Son principal concurrent fut Pepe Hillo, natif de Séville, qui avait un style orienté par la recherche de l’enthousiasme et du spectacle, face au classicisme et à la maîtrise de Pedro Romero. Leur concurrence fut maximale au point qu’un jour, toréant à Cadix, Pepe Hillo jeta sa muleta et utilisa son chapeau à larges bords comme leurre pour préparer son coup d’épée.

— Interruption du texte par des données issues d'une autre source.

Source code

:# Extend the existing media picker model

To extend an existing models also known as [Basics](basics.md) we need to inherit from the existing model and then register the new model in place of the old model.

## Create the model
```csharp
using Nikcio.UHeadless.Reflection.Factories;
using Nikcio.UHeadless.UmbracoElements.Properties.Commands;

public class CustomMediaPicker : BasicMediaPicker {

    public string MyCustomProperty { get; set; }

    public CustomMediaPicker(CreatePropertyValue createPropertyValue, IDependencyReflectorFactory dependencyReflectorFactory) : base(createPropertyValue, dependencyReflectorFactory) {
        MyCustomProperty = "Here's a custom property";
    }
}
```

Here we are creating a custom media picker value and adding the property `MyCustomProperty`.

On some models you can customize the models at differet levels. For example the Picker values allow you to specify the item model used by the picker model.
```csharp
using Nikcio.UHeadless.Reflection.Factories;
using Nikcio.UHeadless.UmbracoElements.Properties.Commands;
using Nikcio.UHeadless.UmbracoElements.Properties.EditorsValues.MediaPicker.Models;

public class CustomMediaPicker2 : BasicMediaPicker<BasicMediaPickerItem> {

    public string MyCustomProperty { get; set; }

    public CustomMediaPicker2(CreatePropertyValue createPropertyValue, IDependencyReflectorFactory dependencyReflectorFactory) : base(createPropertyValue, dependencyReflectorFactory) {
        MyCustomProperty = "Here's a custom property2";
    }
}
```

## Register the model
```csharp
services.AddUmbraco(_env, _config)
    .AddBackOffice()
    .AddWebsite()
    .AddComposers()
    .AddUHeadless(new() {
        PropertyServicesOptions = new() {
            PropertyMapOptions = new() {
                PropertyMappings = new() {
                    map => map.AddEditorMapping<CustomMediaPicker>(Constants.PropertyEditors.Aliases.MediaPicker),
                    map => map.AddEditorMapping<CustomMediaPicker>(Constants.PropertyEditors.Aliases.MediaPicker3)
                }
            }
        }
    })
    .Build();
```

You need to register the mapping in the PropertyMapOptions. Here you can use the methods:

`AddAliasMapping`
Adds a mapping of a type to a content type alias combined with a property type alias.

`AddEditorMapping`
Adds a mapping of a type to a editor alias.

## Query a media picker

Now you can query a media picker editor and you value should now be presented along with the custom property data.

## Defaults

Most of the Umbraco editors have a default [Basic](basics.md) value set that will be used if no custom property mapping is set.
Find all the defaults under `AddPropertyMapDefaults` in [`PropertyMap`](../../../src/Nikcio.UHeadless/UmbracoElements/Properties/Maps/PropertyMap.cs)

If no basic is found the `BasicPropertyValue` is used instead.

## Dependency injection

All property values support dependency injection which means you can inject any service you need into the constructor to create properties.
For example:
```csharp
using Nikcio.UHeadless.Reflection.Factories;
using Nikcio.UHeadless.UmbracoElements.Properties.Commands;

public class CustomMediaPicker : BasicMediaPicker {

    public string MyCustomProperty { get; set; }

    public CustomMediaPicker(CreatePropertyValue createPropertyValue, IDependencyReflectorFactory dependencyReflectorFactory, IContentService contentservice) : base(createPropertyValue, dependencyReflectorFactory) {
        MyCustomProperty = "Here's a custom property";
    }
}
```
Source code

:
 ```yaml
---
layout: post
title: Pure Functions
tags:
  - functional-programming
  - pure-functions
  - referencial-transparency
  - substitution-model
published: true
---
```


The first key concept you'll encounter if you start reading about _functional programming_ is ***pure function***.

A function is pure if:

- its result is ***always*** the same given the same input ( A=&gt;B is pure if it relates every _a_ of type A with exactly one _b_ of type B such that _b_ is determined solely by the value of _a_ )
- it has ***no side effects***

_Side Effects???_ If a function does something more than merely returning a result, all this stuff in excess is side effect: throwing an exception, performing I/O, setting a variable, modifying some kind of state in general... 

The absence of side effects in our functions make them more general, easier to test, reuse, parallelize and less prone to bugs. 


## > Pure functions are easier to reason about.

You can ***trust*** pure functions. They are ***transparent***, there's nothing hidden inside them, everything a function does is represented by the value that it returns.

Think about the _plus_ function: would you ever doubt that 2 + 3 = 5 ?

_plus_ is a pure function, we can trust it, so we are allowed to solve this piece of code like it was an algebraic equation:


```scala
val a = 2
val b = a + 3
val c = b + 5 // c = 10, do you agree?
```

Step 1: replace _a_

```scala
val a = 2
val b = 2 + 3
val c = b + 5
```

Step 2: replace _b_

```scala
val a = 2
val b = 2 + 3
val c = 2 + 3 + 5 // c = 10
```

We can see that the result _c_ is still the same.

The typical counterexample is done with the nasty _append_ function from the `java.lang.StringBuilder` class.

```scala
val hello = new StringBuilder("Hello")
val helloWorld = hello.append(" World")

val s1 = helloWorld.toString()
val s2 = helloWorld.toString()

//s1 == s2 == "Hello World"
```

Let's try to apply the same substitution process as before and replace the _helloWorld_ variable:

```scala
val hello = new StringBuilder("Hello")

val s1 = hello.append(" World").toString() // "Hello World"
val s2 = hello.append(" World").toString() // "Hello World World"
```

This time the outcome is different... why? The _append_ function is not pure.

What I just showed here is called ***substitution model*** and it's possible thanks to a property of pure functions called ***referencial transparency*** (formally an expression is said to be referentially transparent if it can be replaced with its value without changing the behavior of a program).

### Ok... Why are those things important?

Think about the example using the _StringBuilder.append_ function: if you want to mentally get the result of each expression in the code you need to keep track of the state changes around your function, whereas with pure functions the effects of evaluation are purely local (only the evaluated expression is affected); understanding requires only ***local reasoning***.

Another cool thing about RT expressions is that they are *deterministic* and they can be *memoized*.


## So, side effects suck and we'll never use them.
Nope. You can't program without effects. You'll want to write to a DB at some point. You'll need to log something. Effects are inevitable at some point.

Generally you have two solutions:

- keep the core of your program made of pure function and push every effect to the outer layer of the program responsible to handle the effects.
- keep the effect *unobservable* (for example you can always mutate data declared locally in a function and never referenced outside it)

Romero réagit en utilisant seulement le peigne qui retenait ses longs cheveux. Malgré l’enthousiasme du public, le Président appela les deux toreros et les enjoignit de cesser et de reprendre la muleta. Cette lutte cessa quand Pedro Romero, fatigué, arrêta sa carrière en 1799 pour prendre la direction de l’Ecole Taurine de Séville créée par le Roi. Pepe Hillo mourut le 11 mai 1801 dans les arènes de Madrid, à la suite d’une cornada impressionnante du toro Barbudo, immortalisée dans les gravures de la Tauromaquia de Goya qui l’admirait. Cette “pareja” avait donné un rythme nouveau à la corrida par leurs motivations, leurs inventions et leur efficacité. Ils attiraient le public et motivaient leurs concurrents comme Costillares, torero sévillan de 1776 à 1790, qui créa les prémices de la “Veronica” avec la cape et du Volapie avec la muleta et l’épée, donnant une corrida plus spectaculaire et émouvante.
Leur successeur, entre 1830 et 1849, fut Francisco Montes “Paquiro” né à Chiclana (1805). Grand lidiador, il eut un impact important sur le public comme plus tard son neveu El Chiclanero qui enthousiasma Alexis de Valon en 1845 qui décrit son engagement et sa prise de risque dans son récit “la Decima Corrida de Toros” dans la Revue des Deux Mondes, suite à son voyage à Madrid. Francisco Montes n’eut pas de véritable concurrent mais apporta par ses succès et son influence, un changement important à la corrida en disciplinant l’action des subalternes, notamment les picadors qui avaient conservé le prestige de leurs prédécesseurs qui combattaient avec la lance. Il imposa la modification de la pique en diminuant sa longueur. Il signa le “Traité de Tauromachie” qui imposa les règlements officiels de la corrida dont la structure existe encore. La ville de Chiclana a offert au Musée Taurin de Béziers un magnifique buste de Montes.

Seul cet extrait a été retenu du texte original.